-- To do --
Keep every line in which "homeworks" occurs and drop the rest of the data.

[Items listed in a dataset]
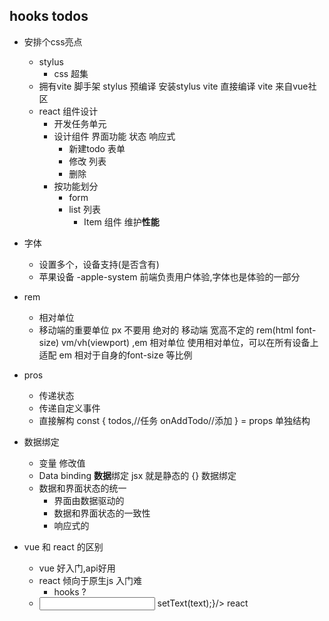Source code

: ## hooks todos

- 安排个css亮点
     - stylus
        - css 超集
     - 拥有vite 脚手架
        stylus 预编译 安装stylus vite 直接编译
        vite 来自vue社区
     - react 组件设计
       - 开发任务单元
       - 设计组件
            界面功能 状态 响应式
            - 新建todo 表单
            - 修改 列表
            - 删除
       - 按功能划分
            - form
            - list 列表
                - Item 组件 维护**性能**

- 字体
    - 设置多个，设备支持(是否含有)
    - 苹果设备 -apple-system 前端负责用户体验,字体也是体验的一部分
- rem 
    - 相对单位
    - 移动端的重要单位 px 不要用 绝对的
      移动端 宽高不定的 rem(html font-size) vm/vh(viewport) ,em 相对单位
      使用相对单位，可以在所有设备上适配
      em 相对于自身的font-size 等比例

- pros
    - 传递状态
    - 传递自定义事件
    - 直接解构
      const {
        todos,//任务
        onAddTodo//添加
      } = props 单独结构

- 数据绑定
   - 变量 修改值
   - Data binding **数据**绑定 jsx 就是静态的
   {} 数据绑定
   - 数据和界面状态的统一
     - 界面由数据驱动的
     - 数据和界面状态的一致性
     - 响应式的
    

- vue 和 react 的区别
    - vue 好入门,api好用
    - react 倾向于原生js  入门难
      - hooks ?
    - <input v-model = "text"/>
      <inout value ={text} onChange={()=>setText(text);}/>
      react 
        

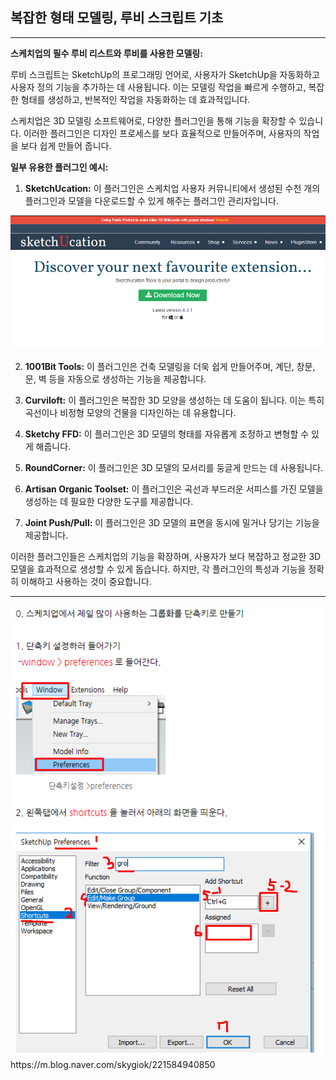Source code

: ## 복잡한 형태 모델링, 루비 스크립트 기초

----

**스케치업의 필수 루비 리스트와 루비를 사용한 모델링:**

루비 스크립트는 SketchUp의 프로그래밍 언어로, 사용자가 SketchUp을 자동화하고 사용자 정의 기능을 추가하는 데 사용됩니다. 이는 모델링 작업을 빠르게 수행하고, 복잡한 형태를 생성하고, 반복적인 작업을 자동화하는 데 효과적입니다. 

스케치업은 3D 모델링 소프트웨어로, 다양한 플러그인을 통해 기능을 확장할 수 있습니다. 이러한 플러그인은 디자인 프로세스를 보다 효율적으로 만들어주며, 사용자의 작업을 보다 쉽게 만들어 줍니다.

**일부 유용한 플러그인 예시:**

1. **SketchUcation:** 이 플러그인은 스케치업 사용자 커뮤니티에서 생성된 수천 개의 플러그인과 모델을 다운로드할 수 있게 해주는 플러그인 관리자입니다.

<img src="../../img/sketchucation.png" alt="Advanced Digital" width = "1000px">


2. **1001Bit Tools:** 이 플러그인은 건축 모델링을 더욱 쉽게 만들어주며, 계단, 창문, 문, 벽 등을 자동으로 생성하는 기능을 제공합니다.

3. **Curviloft:** 이 플러그인은 복잡한 3D 모양을 생성하는 데 도움이 됩니다. 이는 특히 곡선이나 비정형 모양의 건물을 디자인하는 데 유용합니다.

4. **Sketchy FFD:** 이 플러그인은 3D 모델의 형태를 자유롭게 조정하고 변형할 수 있게 해줍니다.

5. **RoundCorner:** 이 플러그인은 3D 모델의 모서리를 둥글게 만드는 데 사용됩니다.

6. **Artisan Organic Toolset:** 이 플러그인은 곡선과 부드러운 서피스를 가진 모델을 생성하는 데 필요한 다양한 도구를 제공합니다.

7. **Joint Push/Pull:** 이 플러그인은 3D 모델의 표면을 동시에 밀거나 당기는 기능을 제공합니다.

이러한 플러그인들은 스케치업의 기능을 확장하며, 사용자가 보다 복잡하고 정교한 3D 모델을 효과적으로 생성할 수 있게 돕습니다. 하지만, 각 플러그인의 특성과 기능을 정확히 이해하고 사용하는 것이 중요합니다.



----
<img src="../../img/sk.png" alt="Advanced Digital" width = "1000px">
https://m.blog.naver.com/skygiok/221584940850

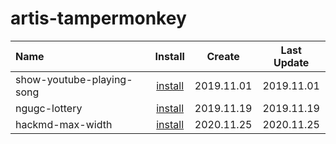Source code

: # artis-tampermonkey

| Name                      |                                                       Install                                                       |   Create   | Last Update |
| :------------------------ | :-----------------------------------------------------------------------------------------------------------------: | :--------: | :---------: |
| show-youtube-playing-song | [install](https://raw.githubusercontent.com/Artis24106/artis-tampermonkey/master/show-youtube-playing-song.user.js) | 2019.11.01 | 2019.11.01  |
| ngugc-lottery             | [install](https://raw.githubusercontent.com/Artis24106/artis-tampermonkey/master/ncugc-lottery.user.js)             | 2019.11.19 | 2019.11.19  |
| hackmd-max-width          | [install](https://raw.githubusercontent.com/Artis24106/artis-tampermonkey/master/hackmd-max-width.user.js)          | 2020.11.25 | 2020.11.25  |
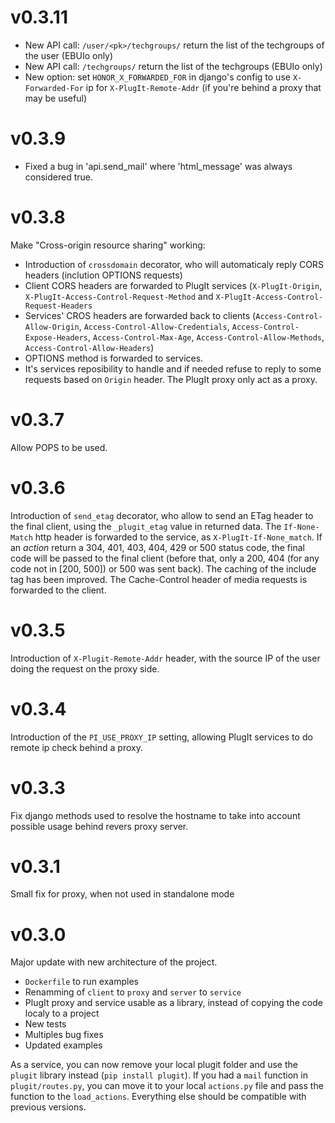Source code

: # v0.3.11

* New API call: `/user/<pk>/techgroups/` return the list of the techgroups of the user (EBUIo only)
* New API call: `/techgroups/` return the list of the techgroups (EBUIo only)
* New option: set `HONOR_X_FORWARDED_FOR` in django's config to use `X-Forwarded-For` ip for `X-PlugIt-Remote-Addr` (if you're behind a proxy that may be useful)

# v0.3.9

* Fixed a bug in 'api.send_mail' where 'html_message' was always considered true.

# v0.3.8

Make "Cross-origin resource sharing" working:
* Introduction of `crossdomain` decorator, who will automaticaly reply CORS headers (inclution OPTIONS requests)
* Client CORS headers are forwarded to PlugIt services (`X-PlugIt-Origin`, `X-PlugIt-Access-Control-Request-Method` and `X-PlugIt-Access-Control-Request-Headers`
* Services' CROS headers are forwarded back to clients (`Access-Control-Allow-Origin`, `Access-Control-Allow-Credentials`, `Access-Control-Expose-Headers`, `Access-Control-Max-Age`, `Access-Control-Allow-Methods`, `Access-Control-Allow-Headers`)
* OPTIONS method is forwarded to services.
* It's services reposibility to handle and if needed refuse to reply to some requests based on `Origin` header. The PlugIt proxy only act as a proxy.


# v0.3.7

Allow POPS to be used.

# v0.3.6

Introduction of `send_etag` decorator, who allow to send an ETag header to the final client, using the `_plugit_etag` value in returned data.
The `If-None-Match` http header is forwarded to the service, as `X-PlugIt-If-None_match`.
If an *action* return a 304, 401, 403, 404, 429 or 500 status code, the final code will be passed to the final client (before that, only a 200, 404 (for any code not in [200, 500]) or 500 was sent back).
The caching of the include tag has been improved.
The Cache-Control header of media requests is forwarded to the client.


# v0.3.5

Introduction of `X-Plugit-Remote-Addr` header, with the source IP of the user doing the request on the proxy side.

# v0.3.4

Introduction of the `PI_USE_PROXY_IP` setting, allowing PlugIt services to do remote ip check behind a proxy.

# v0.3.3

Fix django methods used to resolve the hostname to take into account possible usage behind revers proxy server.

# v0.3.1

Small fix for proxy, when not used in standalone mode

# v0.3.0

Major update with new architecture of the project.

* `Dockerfile` to run examples
* Renamming of `client` to `proxy` and `server` to `service`
* PlugIt proxy and service usable as a library, instead of copying the code localy to a project
* New tests
* Multiples bug fixes
* Updated examples

As a service, you can now remove your local plugit folder and use the `plugit` library instead (`pip install plugit`).
If you had a `mail` function in `plugit/routes.py`, you can move it to your local `actions.py` file and pass the function to the `load_actions`.
Everything else should be compatible with previous versions.

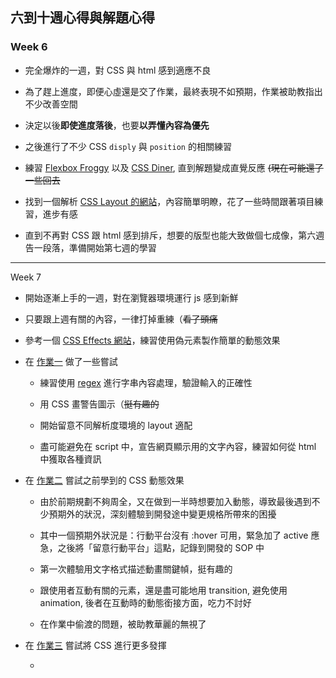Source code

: ## 六到十週心得與解題心得

### Week 6

- 完全爆炸的一週，對 CSS 與 html 感到適應不良

- 為了趕上進度，即便心虛還是交了作業，最終表現不如預期，作業被助教指出不少改善空間

- 決定以後**即使進度落後**，也要**以弄懂內容為優先**

- 之後進行了不少 CSS `disply` 與 `position` 的相關練習

- 練習 [Flexbox Froggy](http://flexboxfroggy.com/) 以及 [CSS Diner](https://flukeout.github.io/),  直到解題變成直覺反應 ~~(現在可能還了一些回去~~

- 找到一個解析 [CSS Layout 的網站](https://zh-tw.learnlayout.com/toc.html)，內容簡單明瞭，花了一些時間跟著項目練習，進步有感

- 直到不再對 CSS 跟 html 感到排斥，想要的版型也能大致做個七成像，第六週告一段落，準備開始第七週的學習

---

Week 7

- 開始逐漸上手的一週，對在瀏覽器環境運行 js 感到新鮮

- 只要跟上週有關的內容，一律打掉重練（~~看了頭痛~~

- 參考一個 [CSS Effects 網站](https://emilkowalski.github.io/css-effects-snippets/)，練習使用偽元素製作簡單的動態效果

- 在 [作業一](https://lidemy.github.io/mentor-program-4th-WooooHuan/homeworks/week7/hw1/) 做了一些嘗試

    - 練習使用 [regex](https://developer.mozilla.org/zh-TW/docs/Web/JavaScript/Guide/Regular_Expressions) 進行字串內容處理，驗證輸入的正確性

    - 用 CSS 畫警告圖示（~~挺有趣的~~

    - 開始留意不同解析度環境的 layout 適配

    - 盡可能避免在 script 中，宣告網頁顯示用的文字內容，練習如何從 html 中獲取各種資訊
    
- 在 [作業二](https://lidemy.github.io/mentor-program-4th-WooooHuan/homeworks/week7/hw2/) 嘗試之前學到的 CSS 動態效果

    - 由於前期規劃不夠周全，又在做到一半時想要加入動態，導致最後遇到不少預期外的狀況，深刻體驗到開發途中變更規格所帶來的困擾

    - 其中一個預期外狀況是：行動平台沒有 :hover 可用，緊急加了 active 應急，之後將「留意行動平台」這點，記錄到開發的 SOP 中

    - 第一次體驗用文字格式描述動畫關鍵幀，挺有趣的

    - 跟使用者互動有關的元素，還是盡可能地用 transition, 避免使用 animation, 後者在互動時的動態銜接方面，吃力不討好

    - 在作業中偷渡的問題，被助教華麗的無視了

- 在 [作業三](https://lidemy.github.io/mentor-program-4th-WooooHuan/homeworks/week7/hw2/) 嘗試將 CSS 進行更多發揮

    -

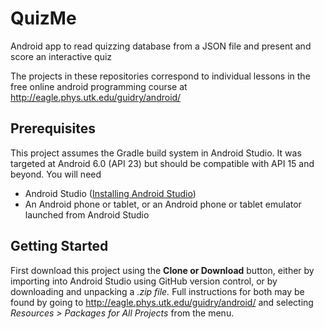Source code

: # QuizMe
Android app to read quizzing database from a JSON file and present and score an interactive quiz

The projects in these repositories correspond to individual lessons 
in the free online android programming course at http://eagle.phys.utk.edu/guidry/android/ 

## Prerequisites
This project assumes the Gradle build system in Android Studio. It was targeted 
at Android 6.0 (API 23) but should be compatible with API 15 and beyond.  You 
will need

 - Android Studio (<a href="https://developer.android.com/studio/install.html" 
target="_new">Installing Android Studio</a>)
 - An Android phone or tablet, or an Android phone or tablet emulator launched from Android Studio

## Getting Started
First download this project using the <b>Clone or Download</b> button, either by 
importing into Android Studio using GitHub version control, or by downloading 
and unpacking a <i>.zip file.</i>  Full instructions for both may be found by 
going to 
http://eagle.phys.utk.edu/guidry/android/ and selecting <i>Resources > Packages 
for All Projects</i> from the menu.
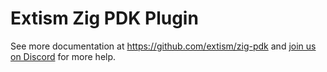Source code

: # Extism Zig PDK Plugin


See more documentation at https://github.com/extism/zig-pdk and
[join us on Discord](https://extism.org/discord) for more help.

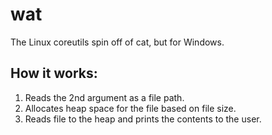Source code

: # wat
The Linux coreutils spin off of cat, but for Windows.   

## How it works:
  1. Reads the 2nd argument as a file path. 
  2. Allocates heap space for the file based on file size.
  3. Reads file to the heap and prints the contents to the user.

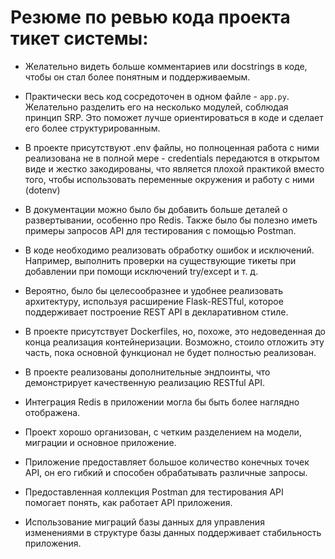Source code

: # Резюме по ревью кода проекта тикет системы:

- Желательно видеть больше комментариев или docstrings в коде, чтобы он стал более понятным и поддерживаемым.

- Практически весь код сосредоточен в одном файле - `app.py`. Желательно разделить его на несколько модулей, соблюдая принцип SRP. Это поможет лучше ориентироваться в коде и сделает его более структурированным.

- В проекте присутствуют .env файлы, но полноценная работа с ними реализована не в полной мере - credentials передаются в открытом виде и жестко закодированы, что является плохой практикой вместо того, чтобы использовать переменные окружения и работу с ними (dotenv) 

- В документации можно было бы добавить больше деталей о развертывании, особенно про Redis. Также было бы полезно иметь примеры запросов API для тестирования с помощью Postman.

- В коде необходимо реализовать обработку ошибок и исключений. Например, выполнить проверки на существующие тикеты при добавлении при помощи исключений try/except и т. д.

- Вероятно, было бы целесообразнее и удобнее реализовать архитектуру, используя расширение Flask-RESTful, которое поддерживает построение REST API в декларативном стиле.

- В проекте присутствует Dockerfiles, но, похоже, это недоведенная до конца реализация контейнеризации. Возможно, стоило отложить эту часть, пока основной функционал не будет полностью реализован.

- В проекте реализованы дополнительные эндпоинты, что демонстрирует качественную реализацию RESTful API.

- Интеграция Redis в приложении могла бы быть более наглядно отображена.

- Проект хорошо организован, с четким разделением на модели, миграции и основное приложение.

- Приложение предоставляет большое количество конечных точек API, он его гибкий и способен обрабатывать различные запросы.

- Предоставленная коллекция Postman для тестирования API помогает понять, как работает API приложения.

- Использование миграций базы данных для управления изменениями в структуре базы данных поддерживает стабильность приложения.
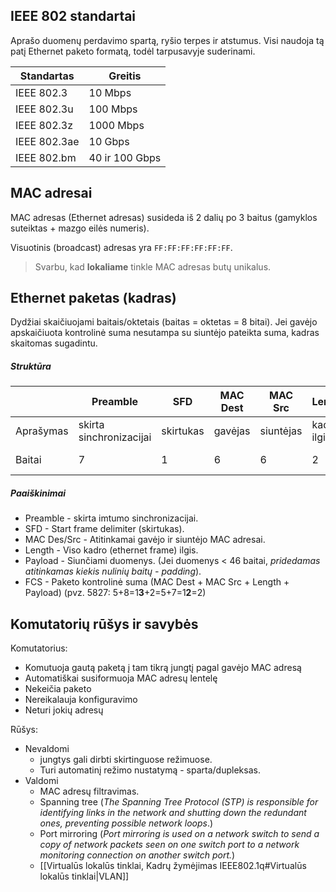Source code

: ## IEEE 802 standartai
Aprašo duomenų perdavimo spartą, ryšio terpes ir atstumus.
Visi naudoja tą patį Ethernet paketo formatą, todėl tarpusavyje suderinami.

| Standartas   | Greitis        |
| ------------ | -------------- |
| IEEE 802.3   | 10 Mbps        |
| IEEE 802.3u  | 100 Mbps       |
| IEEE 802.3z  | 1000 Mbps      |
| IEEE 802.3ae | 10 Gbps        |
| IEEE 802.bm  | 40 ir 100 Gbps |

## MAC adresai
MAC adresas (Ethernet adresas) susideda iš 2 dalių po 3 baitus (gamyklos suteiktas + mazgo eilės numeris).

Visuotinis (broadcast) adresas yra `FF:FF:FF:FF:FF:FF`.
> Svarbu, kad **lokaliame** tinkle MAC adresas butų unikalus.

## Ethernet paketas (kadras)
Dydžiai skaičiuojami baitais/oktetais (baitas = oktetas = 8 bitai).
Jei gavėjo apskaičiuota kontrolinė suma nesutampa su siuntėjo pateikta suma, kadras skaitomas sugadintu.

##### Struktūra
| | Preamble                | SFD       | MAC Dest | MAC Src   | Length      | Payload   | FCS             |
| - | ----------------------- | --------- | -------- | --------- | ----------- | --------- | --------------- |
| Aprašymas | skirta sinchronizacijai | skirtukas | gavėjas  | siuntėjas | kadro ilgis | duomenys  | kontrolinė suma |
| Baitai | 7                       | 1         | 6        | 6         | 2           | 46 - 1500 | 4               |
 
##### Paaiškinimai
- Preamble - skirta imtumo sinchronizacijai.
- SFD - Start frame delimiter (skirtukas).
- MAC Des/Src - Atitinkamai gavėjo ir siuntėjo MAC adresai.
- Length - Viso kadro (ethernet frame) ilgis.
- Payload - Siunčiami duomenys. (Jei duomenys < 46 baitai, *pridedamas atitinkamas kiekis nulinių baitų - padding*).
- FCS - Paketo kontrolinė suma (MAC Dest + MAC Src + Length + Payload) (pvz. 5827: 5+8=1**3**+2=5+7=1**2**=2)

## Komutatorių rūšys ir savybės
Komutatorius:
- Komutuoja gautą paketą į tam tikrą jungtį pagal gavėjo MAC adresą
- Automatiškai susiformuoja MAC adresų lentelę
- Nekeičia paketo
- Nereikalauja konfiguravimo
- Neturi jokių adresų

Rūšys:
- Nevaldomi
	-  jungtys gali dirbti skirtinguose režimuose.
	- Turi automatinį režimo nustatymą - sparta/dupleksas.
- Valdomi
	- MAC adresų filtravimas.
	- Spanning tree (*The Spanning Tree Protocol (STP) is responsible for identifying links in the network and shutting down the redundant ones, preventing possible network loops*.)
	- Port mirroring (*Port mirroring is used on a network switch to send a copy of network packets seen on one switch port to a network monitoring connection on another switch port.*)
	- [[Virtualūs lokalūs tinklai, Kadrų žymėjimas IEEE802.1q#Virtualūs lokalūs tinklai|VLAN]]
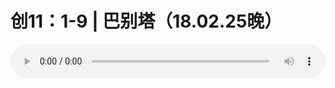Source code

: # 创11：1-9 | 巴别塔（18.02.25晚）

<audio style="width: 100%;" preload="false" controls controlslist="nodownload"><source src="//file.simai.life/audio/mp3/old/22717.mp3" type="audio/mpeg">Your browser does not support the audio element.</audio>



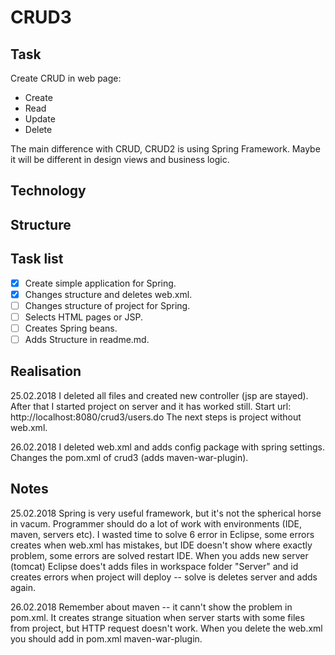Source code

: # CRUD3


## Task

Create CRUD in web page:
- 	Create
- 	Read
- 	Update
- 	Delete

The main difference with CRUD, CRUD2 is using Spring Framework. Maybe it will be different in design views and business logic.



## Technology
 	


## Structure


		
## Task list 

- [x] Create simple application for Spring.
- [x] Changes structure and deletes web.xml.
- [ ] Changes structure of project for Spring.
- [ ] Selects HTML pages or JSP.
- [ ] Creates Spring beans.
- [ ] Adds Structure in readme.md.

## Realisation

25.02.2018
I deleted all files and created new controller (jsp are stayed). After that I started project on server and it has worked still.
Start url: http://localhost:8080/crud3/users.do
The next steps is project without web.xml.

26.02.2018
I deleted web.xml and adds config package with spring settings. Changes the pom.xml of crud3 (adds maven-war-plugin).   
 
## Notes

25.02.2018
Spring is very useful framework, but it's not the spherical horse in vacum. Programmer should do a lot of work with environments (IDE, maven, servers etc). 
I wasted time to solve 6 error in Eclipse, some errors creates when web.xml has mistakes, but IDE doesn't show where exactly problem, some errors are solved restart IDE. When you adds new server (tomcat) 
Eclipse does't adds files in workspace folder "Server" and id creates errors when project will deploy -- solve is deletes server and adds again.  

26.02.2018
Remember about maven -- it cann't show the problem in pom.xml. It creates strange situation when server starts with some files from project, but HTTP request doesn't work. When you delete the web.xml you should add in pom.xml maven-war-plugin.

-- Finished task --
- 在 [作業一](https://lidemy.github.io/mentor-program-4th-WooooHuan/homeworks/week7/hw1/) 做了一些嘗試
- 在 [作業二](https://lidemy.github.io/mentor-program-4th-WooooHuan/homeworks/week7/hw2/) 嘗試之前學到的 CSS 動態效果
- 在 [作業三](https://lidemy.github.io/mentor-program-4th-WooooHuan/homeworks/week7/hw2/) 嘗試將 CSS 進行更多發揮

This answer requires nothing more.